I study technology. I would love to bring out this technology as well as LENR.
The suction approach to boundary layer management was researched by NASA and others but never came into practical use because of the energy required for suction and the frequent blocking of the pinholes used by insects and miscellaneous debris.
As for the development of LENR, there are similarities with electricity, personal computers, and the Internet.
. Due to the work of Faraday and Maxwell, the basic physics of electromagnetism was understood fairly well by the mid 19th century, but the technology and devices for practical application took another two or three generations. The ensuing technological revolution continues today and defines much of modern life.
As for PCs, even as they were first developed and came to market, it took two decades before the essential ancillary concepts and technologies of the graphic user interface and computer mice were developed and marketed. The Xerox Corporation famously invented them at their PARC facility but then dropped the effort as a diversion from their core business of copy machines.

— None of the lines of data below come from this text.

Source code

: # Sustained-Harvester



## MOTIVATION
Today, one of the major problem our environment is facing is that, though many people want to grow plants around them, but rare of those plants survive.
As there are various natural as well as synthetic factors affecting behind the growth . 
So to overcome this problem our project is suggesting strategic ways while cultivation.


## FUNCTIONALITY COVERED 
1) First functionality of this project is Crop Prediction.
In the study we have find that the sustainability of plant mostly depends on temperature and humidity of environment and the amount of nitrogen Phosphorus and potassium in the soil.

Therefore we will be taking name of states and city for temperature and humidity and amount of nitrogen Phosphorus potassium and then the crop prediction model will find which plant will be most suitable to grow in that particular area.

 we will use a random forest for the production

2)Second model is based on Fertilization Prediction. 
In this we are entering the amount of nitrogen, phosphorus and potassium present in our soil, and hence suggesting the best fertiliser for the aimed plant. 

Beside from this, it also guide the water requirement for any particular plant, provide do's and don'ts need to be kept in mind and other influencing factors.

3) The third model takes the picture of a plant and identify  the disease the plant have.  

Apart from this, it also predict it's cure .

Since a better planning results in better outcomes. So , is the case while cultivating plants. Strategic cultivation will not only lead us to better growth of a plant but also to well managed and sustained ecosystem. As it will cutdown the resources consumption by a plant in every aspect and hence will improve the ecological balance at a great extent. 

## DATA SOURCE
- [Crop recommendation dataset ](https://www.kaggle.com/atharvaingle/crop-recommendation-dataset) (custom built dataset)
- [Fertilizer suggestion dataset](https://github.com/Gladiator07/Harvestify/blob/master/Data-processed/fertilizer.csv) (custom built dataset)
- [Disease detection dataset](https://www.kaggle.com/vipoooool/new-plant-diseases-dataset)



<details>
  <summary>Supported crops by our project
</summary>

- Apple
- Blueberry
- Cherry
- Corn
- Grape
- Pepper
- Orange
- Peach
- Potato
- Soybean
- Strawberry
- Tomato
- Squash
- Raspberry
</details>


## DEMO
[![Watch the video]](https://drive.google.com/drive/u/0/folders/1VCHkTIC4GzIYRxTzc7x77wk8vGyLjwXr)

Steve Jobs and Bill Gates though got tours of PARC and saw the means to take personal computers from a hobbyist niche to mass application. And Gates and his crew recognized that good software was needed and could be protected and paid for via copyright.

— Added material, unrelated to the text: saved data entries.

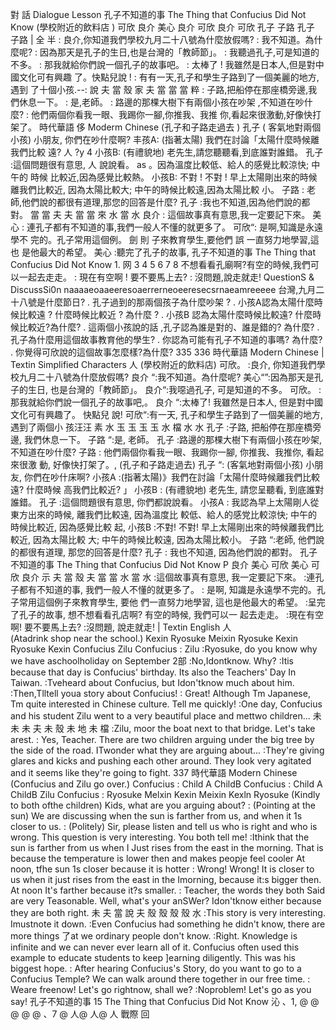 對 話 Dialogue
Lesson
孔子不知道的事
The Thing that Confucius Did Not Know
(學校附近的飲料店 )
可欣
良介
美心
良介
可欣
良介
可欣
孔子
子路
孔子
子路
| 全 半
: 良介,你知道我們學校九月二十八號為什麼放假嗎?
: 我不知道。為什麼呢?
: 因為那天是孔子的生日,也是台灣的「教師節」。
: 我聽過孔子,可是知道的不多。
: 那我就給你們說一個孔子的故事吧。
: 太棒了 ! 我雖然是日本人,但是對中國文化可有興趣
了。快點兒說 !
: 有有一天,孔子和學生子路到了一個美麗的地方,遇到
了十個小孩.--:
說 夫 當 殼 家 夫 當 當 當 粹
: 子路,把船停在那座橋旁邊,我們休息一下。
: 是,老師。
: 路邊的那棵大樹下有兩個小孩在吵架 ,不知道在吵什
麼?
: 他們兩個你看我一眼、我踢你一腳,你推我、我推
你,看起來很激動,好像快打架了。
時代華語       侈
Moderm Chinese
(孔子和子路走過去 )
孔子  ( 客氣地對兩個小孩) 小朋友, 你們在吵什麼啊?
丰孩A: (指著太陽) 我們在討論「太陽什麼時候離我們比較
遠? 人 ?y 4
小孩B: (有禮貌地) 老先生,請您聽聽看,到底誰對誰錯。
孔子 :這個問題很有意思,  人 說說看。
as
。因為溫度比較低、給人的感覺比較涼快; 中午的
時候 比較近,因為感覺比較熱。
小孩B: 不對 ! 不對 ! 早上太陽剛出來的時候離我們比較近,
因為太陽比較大; 中午的時候比較遠,因為太陽比較
小。
子路 : 老師,他們說的都很有道理,那您的回答是什麼?
孔子 :我也不知道,因為他們說的都對。
當 當 夫 夫 當 當 來 水 當 水
良介 : 這個故事真有意思,我一定要記下來。
美心 : 連孔子都有不知道的事,我們一般人不懂的就更多了。
可欣“: 是啊,知識是永遠學不
完的。孔子常用這個例。 劍          則
子來教育學生,要他們            誤
一直努力地學習,這也
是他最大的希望。
美心 :聽完了孔子的故事,
孔子不知道的事
The Thing that Confucius Did Not Know
1.
网
3
4
5
6
7
8
不想看看孔廟啊?有空的時候,我們可以一起去走走。
: 現在有空啊 ! 要不要馬上去?
: 沒問題,說走就走!
QuestionS & DiscussSi0n
naaaaeoaaeeresoaerrerneoeeresecsrnaeamreeeee
台灣,九月二十八號是什麼節日?
. 孔子過到的那兩個孩子為什麼吵架 ?
. 小孩A認為太陽什麼時候比較遠 ? 什麼時候比較近 ? 為什麼 ?
. 小孩B 認為太陽什麼時候比較遠? 什麼時候比較近?為什麼?
. 這兩個小孩說的話 ,孔子認為誰是對的、誰是錯的? 為什麼?
. 孔子為什麼用這個故事教育他的學生?
. 你認為可能有孔子不知道的事嗎? 為什麼?
. 你覺得可欣說的這個故事怎麼樣?為什麼?
335
336
時代華語
Modern Chinese
| Textin Simplified Characters 人
(學校附近的飲料店)
可欣。 :良介, 你知道我們學校九月二十八號為什麼放假嗎?
良介 “:我不知道。為什麼呢?
美心“”:因為那天是孔子的生日, 也是台灣的「教師節」。
良介“:我噁過孔子, 可是知道的不多。
可欣。 :那我就給你們說一個孔子的故事吧,。
良介 “:太棒了! 我雖然是日本人, 但是對中國文化可有興趣了。 快點兒
說!
可欣“:有一天, 孔子和學生子路到了一個美麗的地方, 遇到了兩個小
孩汪汪
素 水 玉 玉 玉 玉 水 檔 水 水
孔子 :子路, 把船停在那座橋旁邊, 我們休息一下。
子路 “:是, 老師。
孔子 :路邊的那棵大樹下有兩個小孩在吵架, 不知道在吵什麼?
子路 : 他們兩個你看我一眼、我踢你一腳, 你推我、我推你, 看起來很激
動, 好像快打架了。,
(孔子和子路走過去)
孔子 “: (客氣地對兩個小孩) 小朋友, 你們在吵什床啊?
小孩A :(指著太陽)》我們在討論「太陽什麼時候離我們比較遠? 什麼時候
高我們比較近? 」
小孩B : (有禮貌地) 老先生, 請您呈聽看, 到底誰對誰錯。
孔子 :這個問題很有意思, 你們都說說看。
小孩A : 我認為早上太陽剛人從東方出來的時候, 離我們比較遠, 因為溫度比
較低、給人的感党比較涼快; 中午的時候比較近, 因為感覺比較
起,
小孩B :不對! 不對! 早上太陽剛出來的時候離我們比較近, 因為太陽比較
大; 中午的時候比較遠, 因為太陽比較小。
子路 “:老師, 他們說的都很有道理, 那您的回答是什麼?
孔子 : 我也不知道, 因為他們說的都對。
孔子不知道的事
The Thing that Confucius Did Not Know        P
良介
美心
可欣
美心
可欣
良介
示 夫 當 殼 夫 當 當 水 當 水
:這個故事真有意思, 我一定要記下來。
:連孔子都有不知道的事, 我們一般人不懂的就更多了。
: 是啊, 知識是永遠學不完的。孔子常用這個例子來教育學生, 要他
們一直努力地學習, 這也是他最大的希望。
:呈完了孔子的故事, 想不想看看孔店啊? 有空的時候, 我們可以一
起去走走。
:現在有空啊! 要不要馬上去?
:沒問題, 說走就走!
| Textin English 人\
(Atadrink shop near the school.)
Kexin
Ryosuke
Meixin
Ryosuke
Kexin
Ryosuke
Kexin
Confucius
Zilu
Confucius :
Zilu
:Ryosuke, do you know why we have aschoolholiday on September 2部
:No,Idontknow. Why?
:Itis because that day is Confucius' birthday. Its also the Teachers' Day
In Taiwan.
:Tveheard about Confucius, but Idon'tknow much about him.
:Then,Tlltell youa story about Confucius!
: Great! Although Tm Japanese, Tm quite interested in Chinese culture.
Tell me quickly!
:One day, Confucius and his student Zilu went to a very beautiful place
and mettwo children...
未 未 未 夫 未 殼 未 地 未 檔
:Zilu, moor the boat next to that bridge. Let's take arest.
: Yes, Teacher.
There are two children arguing under the big tree by the side of the
road. ITwonder what they are arguing about...
:They're giving glares and kicks and pushing each other around. They
look very agitated and it seems like they're going to fight.
337
時代華語
Modern Chinese
(Confucius and Zilu go over.)
Confucius :
Child A
ChildB
Confucius :
Child A
ChildB
Zilu
Confucius :
Ryosuke
Melxin
Kexin
Meixin
Kexln
Ryosuke
(Kindly to both ofthe children) Kids, what are you arguing about?
: (Pointing at the sun) We are discussing when the sun is farther from us,
and when it 1s closer to us.
: (Politely) Sir, please listen and tell us who is right and who is wrong.
This question is very interesting. You both tell me!
:Ithink that the sun is farther from us when I Just rises from the east in
the morning. That is because the temperature is lower then and makes
peopje feel cooler At noon, tfhe sun 1s closer because it is hotter
: Wrong! Wrong! It is closer to us when it just rises from the east in the
Imorning, because it:s bigger then. At noon It's farther because it?s
smaller.
: Teacher, the words they both Said are very Teasonable. Well, what's your
anSWer?
Idon'tknow either because they are both right.
未 夫 當 說 夫 殼 殼 殼 殼 水
:This story is very interesting. Imustnote it down.
:Even Confucius had something he didn't know, there are more things
了at we ordinary people don't know.
:Right. Knowledge is infinite and we can never ever learn all of it.
Confucius often used this example to educate students to keep ]earning
diligently. This was his biggest hope.
: After hearing Confucius's Story, do you want to go to a Confucius
Temple? We can walk around there together in our free time.
: Weare freenow! Let's go rightnow, shall we?
:Noproblem! Let's go as you say!
孔子不知道的事       15
The Thing that Confucius Did Not Know        沁
、1,
@
@
@
@
@
、7
@
人@
人@
人
戰際 回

The Internet was first developed by DARPA as a way for the US government to link and get better use from the supercomputer centers that they had set up at various universities around the country. Yet Dale Lickliter, the key figure in DARPA's funding and management of the first routers and the resulting DARPA net, recognized the revolutionary potential of the technology and insisted on the open communication protocols that define the Internet.
I see LENR as handicapped by the lack of both any practical devices and the absence of a proven and widely accepted physics theory to guide research and development. I expect though that both will be remedied within the next few years, which will then trigger a massive investment of time and money into the field.
There is a theory that for us to understand and apply the technology of UFOs requires just a handful of innovations in physics and technology over the next hundred years or so. Perhaps LENR will open the way to doing so.